[[ TASK MATERIAL open ]]

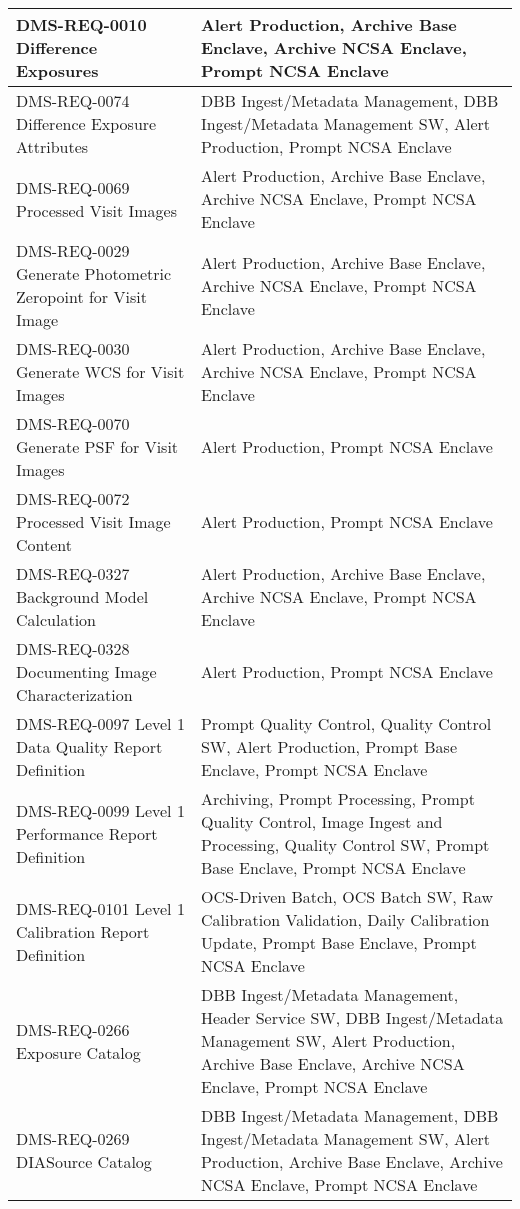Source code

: \begin{xtabular}{p{0.4\textwidth}p{0.55\textwidth}}
DMS-REQ-0010 Difference Exposures & Alert Production, Archive Base Enclave, Archive NCSA Enclave, Prompt NCSA Enclave \\ \hline
DMS-REQ-0074 Difference Exposure Attributes & DBB Ingest/Metadata Management, DBB Ingest/Metadata Management SW, Alert Production, Prompt NCSA Enclave \\ \hline
DMS-REQ-0069 Processed Visit Images & Alert Production, Archive Base Enclave, Archive NCSA Enclave, Prompt NCSA Enclave \\ \hline
DMS-REQ-0029 Generate Photometric Zeropoint for Visit Image & Alert Production, Archive Base Enclave, Archive NCSA Enclave, Prompt NCSA Enclave \\ \hline
DMS-REQ-0030 Generate WCS for Visit Images & Alert Production, Archive Base Enclave, Archive NCSA Enclave, Prompt NCSA Enclave \\ \hline
DMS-REQ-0070 Generate PSF for Visit Images & Alert Production, Prompt NCSA Enclave \\ \hline
DMS-REQ-0072 Processed Visit Image Content & Alert Production, Prompt NCSA Enclave \\ \hline
DMS-REQ-0327 Background Model Calculation & Alert Production, Archive Base Enclave, Archive NCSA Enclave, Prompt NCSA Enclave \\ \hline
DMS-REQ-0328 Documenting Image Characterization & Alert Production, Prompt NCSA Enclave \\ \hline
DMS-REQ-0097 Level 1 Data Quality Report Definition & Prompt Quality Control, Quality Control SW, Alert Production, Prompt Base Enclave, Prompt NCSA Enclave \\ \hline
DMS-REQ-0099 Level 1 Performance Report Definition & Archiving, Prompt Processing, Prompt Quality Control, Image Ingest and Processing, Quality Control SW, Prompt Base Enclave, Prompt NCSA Enclave \\ \hline
DMS-REQ-0101 Level 1 Calibration Report Definition & OCS-Driven Batch, OCS Batch SW, Raw Calibration Validation, Daily Calibration Update, Prompt Base Enclave, Prompt NCSA Enclave \\ \hline
DMS-REQ-0266 Exposure Catalog & DBB Ingest/Metadata Management, Header Service SW, DBB Ingest/Metadata Management SW, Alert Production, Archive Base Enclave, Archive NCSA Enclave, Prompt NCSA Enclave \\ \hline
DMS-REQ-0269 DIASource Catalog & DBB Ingest/Metadata Management, DBB Ingest/Metadata Management SW, Alert Production, Archive Base Enclave, Archive NCSA Enclave, Prompt NCSA Enclave \\ \hline

\end{xtabular}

[[ TASK MATERIAL closed ]]

- REQUIRED WORK
Would you please reproduce verbatim the run of lines that opens the listing and ends with the line holding "DMS-REQ-0069 Processed Visit", and only that run, leaving every picture out?

- EXERCISE OUTPUT
Source code

: \begin{xtabular}{p{0.4\textwidth}p{0.55\textwidth}}
DMS-REQ-0010 Difference Exposures & Alert Production, Archive Base Enclave, Archive NCSA Enclave, Prompt NCSA Enclave \\ \hline
DMS-REQ-0074 Difference Exposure Attributes & DBB Ingest/Metadata Management, DBB Ingest/Metadata Management SW, Alert Production, Prompt NCSA Enclave \\ \hline
DMS-REQ-0069 Processed Visit Images & Alert Production, Archive Base Enclave, Archive NCSA Enclave, Prompt NCSA Enclave \\ \hline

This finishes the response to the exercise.